The problem -
Starting at the line that contains "autokk: 0 //是否自动分配kk号0：不分配，1分配" and stopping at the line that contains "## Objetivos", transcribe every line of the material below exactly; pictures stay out.

Segment Start: Records shown

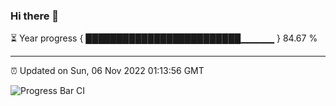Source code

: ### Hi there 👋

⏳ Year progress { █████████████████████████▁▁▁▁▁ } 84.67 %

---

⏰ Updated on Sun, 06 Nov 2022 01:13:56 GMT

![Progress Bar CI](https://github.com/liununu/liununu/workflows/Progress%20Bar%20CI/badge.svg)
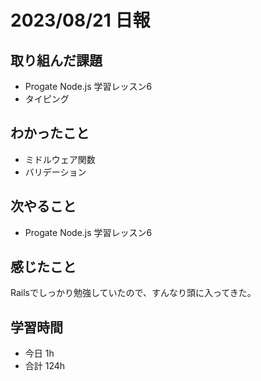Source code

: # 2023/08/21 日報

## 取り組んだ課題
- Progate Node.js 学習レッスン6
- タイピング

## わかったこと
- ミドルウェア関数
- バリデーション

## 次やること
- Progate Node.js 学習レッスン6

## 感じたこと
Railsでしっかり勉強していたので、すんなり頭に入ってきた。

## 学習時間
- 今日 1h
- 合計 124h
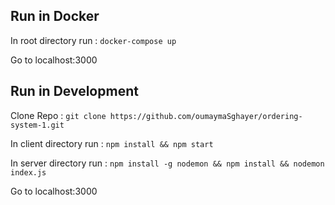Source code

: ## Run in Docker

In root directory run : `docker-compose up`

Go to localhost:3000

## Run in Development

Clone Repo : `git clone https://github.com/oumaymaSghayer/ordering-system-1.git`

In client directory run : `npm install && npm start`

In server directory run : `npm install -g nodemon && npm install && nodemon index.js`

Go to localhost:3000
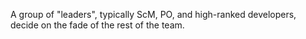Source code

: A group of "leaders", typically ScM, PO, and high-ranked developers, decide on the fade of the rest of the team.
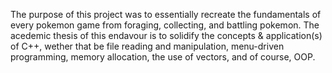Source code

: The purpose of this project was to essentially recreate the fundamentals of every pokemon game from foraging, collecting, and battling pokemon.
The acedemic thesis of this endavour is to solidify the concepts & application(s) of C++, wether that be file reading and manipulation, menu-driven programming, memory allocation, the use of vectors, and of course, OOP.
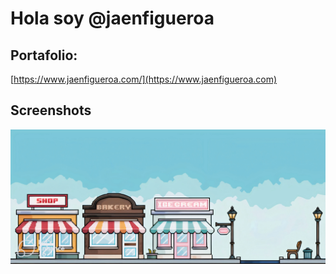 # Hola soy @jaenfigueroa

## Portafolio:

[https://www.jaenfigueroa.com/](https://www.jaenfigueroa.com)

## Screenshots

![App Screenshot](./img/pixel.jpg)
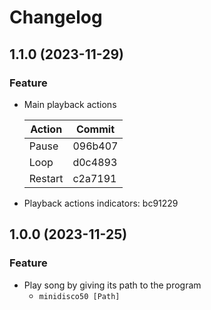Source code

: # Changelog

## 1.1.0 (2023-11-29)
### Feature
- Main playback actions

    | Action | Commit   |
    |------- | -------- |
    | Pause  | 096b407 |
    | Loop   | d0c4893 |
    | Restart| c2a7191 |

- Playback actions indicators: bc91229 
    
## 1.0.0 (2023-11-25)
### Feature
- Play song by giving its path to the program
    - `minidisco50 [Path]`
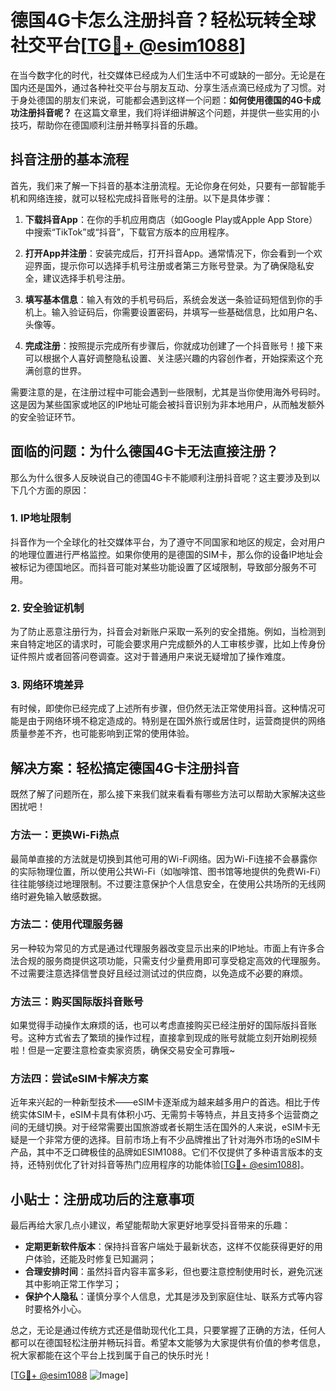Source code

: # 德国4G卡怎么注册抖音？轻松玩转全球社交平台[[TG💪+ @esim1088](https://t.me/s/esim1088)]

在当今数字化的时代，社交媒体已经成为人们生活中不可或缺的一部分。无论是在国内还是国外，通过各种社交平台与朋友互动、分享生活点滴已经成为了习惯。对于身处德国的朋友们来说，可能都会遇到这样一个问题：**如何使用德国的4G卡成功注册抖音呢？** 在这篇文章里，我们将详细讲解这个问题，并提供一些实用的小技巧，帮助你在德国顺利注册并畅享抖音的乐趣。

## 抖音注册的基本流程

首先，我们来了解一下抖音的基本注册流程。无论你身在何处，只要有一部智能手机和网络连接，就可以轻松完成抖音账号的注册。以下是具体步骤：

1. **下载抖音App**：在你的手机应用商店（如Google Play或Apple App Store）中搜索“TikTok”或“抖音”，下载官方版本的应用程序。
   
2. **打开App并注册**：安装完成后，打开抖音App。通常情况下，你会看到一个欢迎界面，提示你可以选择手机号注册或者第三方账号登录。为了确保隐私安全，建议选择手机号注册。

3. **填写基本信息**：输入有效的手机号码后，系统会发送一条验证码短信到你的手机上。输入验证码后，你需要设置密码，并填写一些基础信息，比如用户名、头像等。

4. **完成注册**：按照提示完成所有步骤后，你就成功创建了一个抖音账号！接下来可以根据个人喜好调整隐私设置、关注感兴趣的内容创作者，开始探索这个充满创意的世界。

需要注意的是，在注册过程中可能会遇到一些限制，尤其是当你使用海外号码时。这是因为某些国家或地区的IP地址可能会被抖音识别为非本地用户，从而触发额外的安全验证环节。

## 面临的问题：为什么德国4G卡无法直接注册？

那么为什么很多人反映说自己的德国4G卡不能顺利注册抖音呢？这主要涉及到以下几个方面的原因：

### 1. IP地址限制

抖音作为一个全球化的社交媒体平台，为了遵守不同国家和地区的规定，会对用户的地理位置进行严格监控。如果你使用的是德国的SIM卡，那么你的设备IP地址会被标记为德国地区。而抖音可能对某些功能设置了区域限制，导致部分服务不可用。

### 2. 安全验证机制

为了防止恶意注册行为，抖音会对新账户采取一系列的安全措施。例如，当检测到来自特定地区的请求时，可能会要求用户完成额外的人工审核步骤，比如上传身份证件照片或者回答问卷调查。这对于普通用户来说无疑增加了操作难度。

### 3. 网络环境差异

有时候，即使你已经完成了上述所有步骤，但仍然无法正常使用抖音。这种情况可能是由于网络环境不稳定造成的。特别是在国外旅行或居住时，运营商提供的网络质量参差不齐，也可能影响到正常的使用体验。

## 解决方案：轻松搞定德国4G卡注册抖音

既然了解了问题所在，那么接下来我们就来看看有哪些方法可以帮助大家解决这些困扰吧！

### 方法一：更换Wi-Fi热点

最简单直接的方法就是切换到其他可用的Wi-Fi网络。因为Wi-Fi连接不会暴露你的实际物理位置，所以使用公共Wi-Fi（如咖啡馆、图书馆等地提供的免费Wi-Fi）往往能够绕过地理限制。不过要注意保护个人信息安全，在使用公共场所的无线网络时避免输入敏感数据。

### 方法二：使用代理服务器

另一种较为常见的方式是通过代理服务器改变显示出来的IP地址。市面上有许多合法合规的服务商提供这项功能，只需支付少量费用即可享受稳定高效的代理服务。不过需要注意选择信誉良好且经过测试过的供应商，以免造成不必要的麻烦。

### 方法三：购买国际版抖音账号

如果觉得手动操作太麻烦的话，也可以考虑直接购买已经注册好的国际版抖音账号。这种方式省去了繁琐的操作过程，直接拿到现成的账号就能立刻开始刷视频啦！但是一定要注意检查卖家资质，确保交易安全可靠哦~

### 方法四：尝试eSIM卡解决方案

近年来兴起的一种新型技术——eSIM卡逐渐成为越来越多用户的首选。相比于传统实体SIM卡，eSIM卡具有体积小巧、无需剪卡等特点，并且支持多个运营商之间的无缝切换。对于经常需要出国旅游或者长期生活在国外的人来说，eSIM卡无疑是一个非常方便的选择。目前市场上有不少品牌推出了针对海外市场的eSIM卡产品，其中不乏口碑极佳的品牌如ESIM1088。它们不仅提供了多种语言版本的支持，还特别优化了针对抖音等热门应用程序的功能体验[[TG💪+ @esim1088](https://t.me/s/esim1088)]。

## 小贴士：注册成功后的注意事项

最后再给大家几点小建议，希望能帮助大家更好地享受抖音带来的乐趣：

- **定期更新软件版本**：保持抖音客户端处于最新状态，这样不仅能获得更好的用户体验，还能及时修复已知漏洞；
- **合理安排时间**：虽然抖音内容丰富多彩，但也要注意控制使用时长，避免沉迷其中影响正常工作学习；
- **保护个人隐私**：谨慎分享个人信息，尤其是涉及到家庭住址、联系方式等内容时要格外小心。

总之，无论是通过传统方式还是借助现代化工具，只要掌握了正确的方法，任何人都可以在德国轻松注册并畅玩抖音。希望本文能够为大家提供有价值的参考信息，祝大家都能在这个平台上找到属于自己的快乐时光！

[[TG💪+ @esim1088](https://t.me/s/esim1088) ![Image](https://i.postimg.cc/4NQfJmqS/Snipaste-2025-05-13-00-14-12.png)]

Segment End: Records shown
Segment Start: Records shown

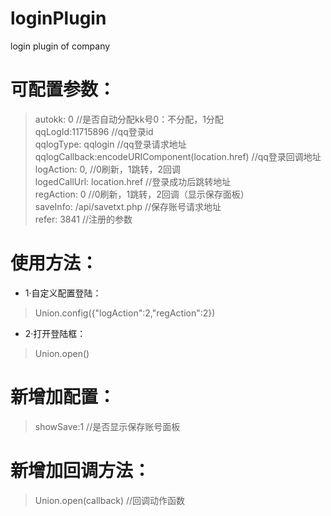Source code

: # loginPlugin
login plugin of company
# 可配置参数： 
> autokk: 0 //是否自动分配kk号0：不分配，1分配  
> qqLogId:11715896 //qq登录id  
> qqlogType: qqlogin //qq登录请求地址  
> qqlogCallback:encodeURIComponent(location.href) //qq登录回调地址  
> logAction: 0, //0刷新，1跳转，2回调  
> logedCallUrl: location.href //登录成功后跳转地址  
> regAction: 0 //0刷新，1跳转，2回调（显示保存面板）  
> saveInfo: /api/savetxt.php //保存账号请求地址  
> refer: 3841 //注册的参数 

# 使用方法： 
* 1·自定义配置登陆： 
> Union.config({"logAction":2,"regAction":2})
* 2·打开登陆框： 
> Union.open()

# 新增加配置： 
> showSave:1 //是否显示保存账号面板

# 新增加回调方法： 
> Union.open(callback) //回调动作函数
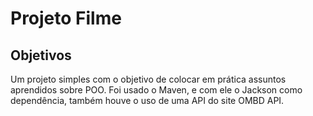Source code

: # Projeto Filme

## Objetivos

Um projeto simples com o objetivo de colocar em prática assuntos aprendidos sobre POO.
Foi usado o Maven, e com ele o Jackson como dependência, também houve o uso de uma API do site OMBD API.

Segment End: Records shown

Exercise answer -
> autokk: 0 //是否自动分配kk号0：不分配，1分配  
> qqLogId:11715896 //qq登录id  
> qqlogType: qqlogin //qq登录请求地址  
> qqlogCallback:encodeURIComponent(location.href) //qq登录回调地址  
> logAction: 0, //0刷新，1跳转，2回调  
> logedCallUrl: location.href //登录成功后跳转地址  
> regAction: 0 //0刷新，1跳转，2回调（显示保存面板）  
> saveInfo: /api/savetxt.php //保存账号请求地址  
> refer: 3841 //注册的参数 

# 使用方法： 
* 1·自定义配置登陆： 
> Union.config({"logAction":2,"regAction":2})
* 2·打开登陆框： 
> Union.open()

# 新增加配置： 
> showSave:1 //是否显示保存账号面板

# 新增加回调方法： 
> Union.open(callback) //回调动作函数
Source code

: # Projeto Filme

## Objetivos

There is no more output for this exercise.